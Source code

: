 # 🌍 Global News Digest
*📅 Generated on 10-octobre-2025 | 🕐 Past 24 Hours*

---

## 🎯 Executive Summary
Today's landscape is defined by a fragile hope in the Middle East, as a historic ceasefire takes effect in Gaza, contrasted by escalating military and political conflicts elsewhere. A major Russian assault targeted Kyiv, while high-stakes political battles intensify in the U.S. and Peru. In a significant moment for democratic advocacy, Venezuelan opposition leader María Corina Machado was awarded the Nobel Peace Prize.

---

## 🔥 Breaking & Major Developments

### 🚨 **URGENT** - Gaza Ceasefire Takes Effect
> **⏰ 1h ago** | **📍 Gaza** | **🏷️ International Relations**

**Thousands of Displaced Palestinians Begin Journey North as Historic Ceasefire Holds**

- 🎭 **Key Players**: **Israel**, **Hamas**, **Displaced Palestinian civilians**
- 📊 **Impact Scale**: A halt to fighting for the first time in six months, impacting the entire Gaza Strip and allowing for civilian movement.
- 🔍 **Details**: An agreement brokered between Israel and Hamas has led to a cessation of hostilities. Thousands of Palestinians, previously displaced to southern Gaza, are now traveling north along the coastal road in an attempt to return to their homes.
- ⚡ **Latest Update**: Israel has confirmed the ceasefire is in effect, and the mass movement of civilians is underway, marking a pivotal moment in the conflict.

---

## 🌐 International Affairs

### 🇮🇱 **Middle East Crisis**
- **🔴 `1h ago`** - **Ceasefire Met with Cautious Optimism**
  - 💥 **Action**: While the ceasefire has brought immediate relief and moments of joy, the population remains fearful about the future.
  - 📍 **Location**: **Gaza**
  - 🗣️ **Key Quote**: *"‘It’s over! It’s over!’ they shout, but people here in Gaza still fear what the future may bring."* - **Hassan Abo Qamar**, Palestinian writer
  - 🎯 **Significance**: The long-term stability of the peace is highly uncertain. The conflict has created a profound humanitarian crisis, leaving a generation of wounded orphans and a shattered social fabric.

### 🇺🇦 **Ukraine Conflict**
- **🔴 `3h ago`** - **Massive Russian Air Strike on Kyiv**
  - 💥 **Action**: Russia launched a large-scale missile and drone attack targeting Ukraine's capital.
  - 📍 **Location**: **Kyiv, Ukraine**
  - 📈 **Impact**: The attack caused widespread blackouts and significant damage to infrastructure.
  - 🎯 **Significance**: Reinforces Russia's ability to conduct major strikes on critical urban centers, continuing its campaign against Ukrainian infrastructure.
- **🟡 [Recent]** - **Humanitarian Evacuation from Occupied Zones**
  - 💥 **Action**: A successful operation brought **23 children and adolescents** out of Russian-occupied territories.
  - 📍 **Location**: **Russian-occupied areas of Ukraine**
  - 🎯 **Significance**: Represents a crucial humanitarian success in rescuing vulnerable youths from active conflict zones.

+++

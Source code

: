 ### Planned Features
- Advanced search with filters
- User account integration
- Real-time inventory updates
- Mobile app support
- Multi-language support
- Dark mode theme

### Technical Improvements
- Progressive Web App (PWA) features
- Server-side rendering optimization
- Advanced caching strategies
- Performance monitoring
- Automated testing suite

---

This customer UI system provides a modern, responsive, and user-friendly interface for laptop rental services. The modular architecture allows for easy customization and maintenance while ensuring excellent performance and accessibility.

+++

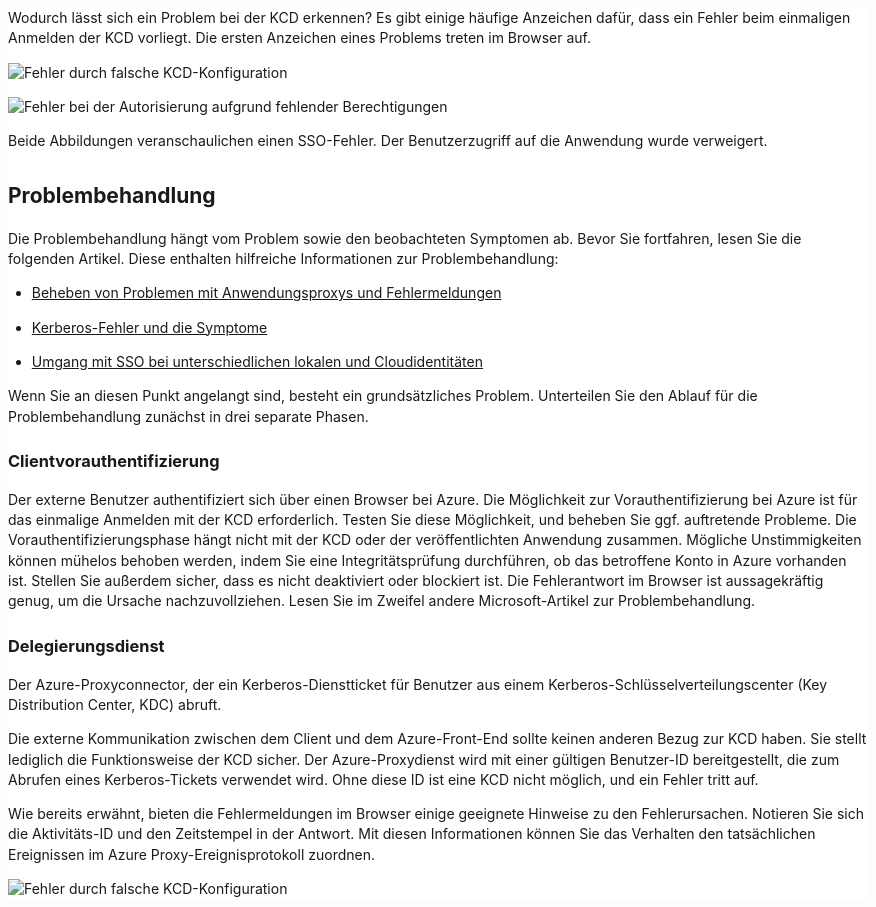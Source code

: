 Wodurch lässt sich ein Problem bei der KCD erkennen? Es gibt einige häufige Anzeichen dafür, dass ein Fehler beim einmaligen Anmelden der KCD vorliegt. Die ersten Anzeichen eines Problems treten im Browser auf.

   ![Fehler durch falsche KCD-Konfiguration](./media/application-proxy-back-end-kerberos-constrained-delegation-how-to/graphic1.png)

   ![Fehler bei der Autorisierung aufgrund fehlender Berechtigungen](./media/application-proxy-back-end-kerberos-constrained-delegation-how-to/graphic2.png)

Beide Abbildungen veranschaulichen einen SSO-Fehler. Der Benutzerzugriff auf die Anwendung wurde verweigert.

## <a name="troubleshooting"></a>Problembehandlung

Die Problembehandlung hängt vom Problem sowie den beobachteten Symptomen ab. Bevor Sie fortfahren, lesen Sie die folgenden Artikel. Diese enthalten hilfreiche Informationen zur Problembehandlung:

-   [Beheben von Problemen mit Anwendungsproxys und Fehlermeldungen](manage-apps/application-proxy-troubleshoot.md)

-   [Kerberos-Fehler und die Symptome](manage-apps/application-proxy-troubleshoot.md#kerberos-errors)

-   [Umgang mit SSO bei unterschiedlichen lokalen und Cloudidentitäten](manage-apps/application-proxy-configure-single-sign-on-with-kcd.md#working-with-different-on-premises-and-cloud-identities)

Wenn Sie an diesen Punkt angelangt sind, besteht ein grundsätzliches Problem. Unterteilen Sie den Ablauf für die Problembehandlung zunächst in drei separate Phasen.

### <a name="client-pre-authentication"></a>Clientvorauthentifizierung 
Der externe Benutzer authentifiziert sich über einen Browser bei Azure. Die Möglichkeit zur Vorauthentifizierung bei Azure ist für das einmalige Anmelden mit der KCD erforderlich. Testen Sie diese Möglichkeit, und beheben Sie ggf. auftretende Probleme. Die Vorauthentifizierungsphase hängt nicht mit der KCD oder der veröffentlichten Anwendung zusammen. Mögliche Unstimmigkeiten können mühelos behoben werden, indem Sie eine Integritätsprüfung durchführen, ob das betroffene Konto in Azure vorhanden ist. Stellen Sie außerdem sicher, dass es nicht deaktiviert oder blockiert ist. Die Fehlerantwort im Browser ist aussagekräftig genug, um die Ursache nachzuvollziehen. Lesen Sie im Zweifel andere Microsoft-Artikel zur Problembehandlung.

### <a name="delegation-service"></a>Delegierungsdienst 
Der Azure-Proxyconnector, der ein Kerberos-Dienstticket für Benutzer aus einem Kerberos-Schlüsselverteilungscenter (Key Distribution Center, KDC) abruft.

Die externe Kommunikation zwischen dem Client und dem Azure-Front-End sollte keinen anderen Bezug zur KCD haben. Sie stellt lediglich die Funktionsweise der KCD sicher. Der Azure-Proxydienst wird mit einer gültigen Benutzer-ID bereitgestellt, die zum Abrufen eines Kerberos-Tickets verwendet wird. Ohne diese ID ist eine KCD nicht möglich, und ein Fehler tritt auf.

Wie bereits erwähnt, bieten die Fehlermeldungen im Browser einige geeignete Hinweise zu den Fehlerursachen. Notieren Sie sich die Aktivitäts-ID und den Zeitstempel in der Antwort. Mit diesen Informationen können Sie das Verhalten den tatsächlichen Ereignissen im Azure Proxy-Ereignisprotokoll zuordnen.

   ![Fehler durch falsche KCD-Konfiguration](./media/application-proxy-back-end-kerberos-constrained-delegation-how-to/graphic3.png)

+++

WHAT TO DO.
The response must hold only the lines above from the line with "- Advanced caching strategies" through the line with "This customer UI", each copied exactly, both ends kept.

REPLY.
- Advanced caching strategies
- Performance monitoring
- Automated testing suite

---

This customer UI system provides a modern, responsive, and user-friendly interface for laptop rental services. The modular architecture allows for easy customization and maintenance while ensuring excellent performance and accessibility.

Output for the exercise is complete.